Yeager, Armstrong, and the Hackett brothers all pushed the outside of the envelope, taking their craft(s) to the limit and just a bit beyond. With his Airborne Symphony (1943-6), the American composer Marc Blitzstein (1905-64) seems to have done something similar to the symphonic envelope.
Our first unsung symphony of the new year stands out not just because it's actually very sung (and spoken, with a prominent narrator). It also contains choral outbursts, scary instrumental interludes, bizarre marches, and love songs. And the Airborne is the only symphony we've dealt with so far that's specifically about flight — both the history (and future) of human flight and the experiences of war pilots. The composer of The Cradle Will Rock — already well-versed in writing politically-charged music — knew something about all this. He served with the Air Force in London during WWII and got time off to produce the Airborne, for which he wrote both the music and text. When the manuscript was lost, Blitzstein rewrote it on Leonard Bernstein's urging.1
The Airborne officially has three movements, but each movement is broken up into several discrete numbers — our first clue that this is as much a mini three-act-musical play as a symphony. (Howard Clurman used the apt adjective "Broadway" to describe this piece.2) The first movement covers humanity's long-held dreams of flying; the second reveals the dangers; and the third draws a middle ground (or airspace).

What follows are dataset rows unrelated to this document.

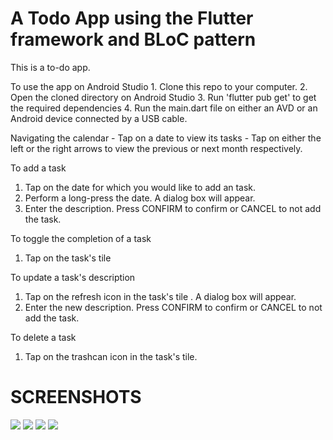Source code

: #  A Todo App using the Flutter framework and BLoC pattern

This is a to-do app.

To use the app on Android Studio
    1. Clone this repo to your computer.
    2. Open the cloned directory on Android Studio
    3. Run 'flutter pub get' to get the required dependencies
    4. Run the main.dart file on either an AVD or an Android device connected by a USB cable.

Navigating the calendar
    - Tap on a date to view its tasks
    - Tap on either the left or the right arrows to view the previous or next month respectively.


To add a task
  1. Tap on the date for which you would like to add an task.
  2. Perform a long-press the date. A dialog box will appear.
  3. Enter the description. Press CONFIRM to confirm or CANCEL to not add the task.

To toggle the completion of a task
  1. Tap on the task's tile

To update a task's description
  1. Tap on the refresh icon in the task's tile . A dialog box will appear.
  2. Enter the new description. Press CONFIRM to confirm or CANCEL to not add the task.

To delete a task
  1. Tap on the trashcan icon in the task's tile.
  

# SCREENSHOTS
![](/imgs/sc4.jpg) ![](/imgs/sc2.jpg) ![](/imgs/sc3.jpg) ![](/imgs/sc1.jpg)









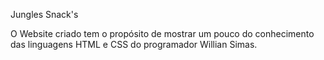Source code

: Jungles Snack's

O Website criado tem o propósito de mostrar um pouco do conhecimento das linguagens HTML e CSS do programador Willian Simas.
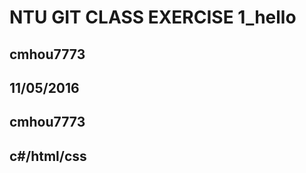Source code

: # NTU GIT CLASS EXERCISE 1_hello

cmhou7773
----


11/05/2016
----


cmhou7773
---------------


c#/html/css
--------------------------------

The symphony begins with a heroic horn gesture that hints at the majesty of reaching the sky and ushers in the "Theory of Flight." (That theory is delineated by the "monitor,"3 or narrator — here, Robert Shaw, in this recording with Leonard Bernstein and the New York City Symphony Orchestra from 1946, featuring tenor Charles Holland and baritone Walter Scheff). The rising major second on "airborne" in the chorus is based on that opening horn motif — just without the middle note. Here's how the symphony opens:
In the "Ballad of History and Mythology," Blitzstein then takes us from ancient Mesopotamia through the 19th century. It's a laundry list of air-travel misadventures that Blitzstein wrote, he said, "for a negro voice" — Charles Holland in this recording — "because of what it might lend to the quality of" the number.4 Blitzstein's casting choice, and the blues-tinged melody, creates some distance between the white pilots whom the symphony's narrative privileges (and indeed whom the whole mainstream history of aviation privileges) and the black "character" who here is used just to set the stage. (Later, in the third movement's "Ballad of the Bombardier, we learn about a "white-faced nineteen-year-old" — certainly not one of the Tuskegee Airmen.) Here's how the "Ballad of History and Mythology" starts, and at the end of the excerpt, note the return of the "Airborne" theme:
We then land at Kitty Hawk for the Wright Brothers 1903 flight. The big first movement concludes with a soaring, mostly triumphant choral outburst of "Men are airborne!", whose tune plays on the opening's major-second twist. But an ominous dissonance strikes before the final chord, signaling that what lies ahead in the sky isn't all fun and games:
The second movement jolts us to reality and to the German side during WWII, as a chorus shouts robotically and joylessly about the joys of supporting Hitler. This grotesque march may have gotten a laugh, but to me, it seems just terrifying enough not to be funny.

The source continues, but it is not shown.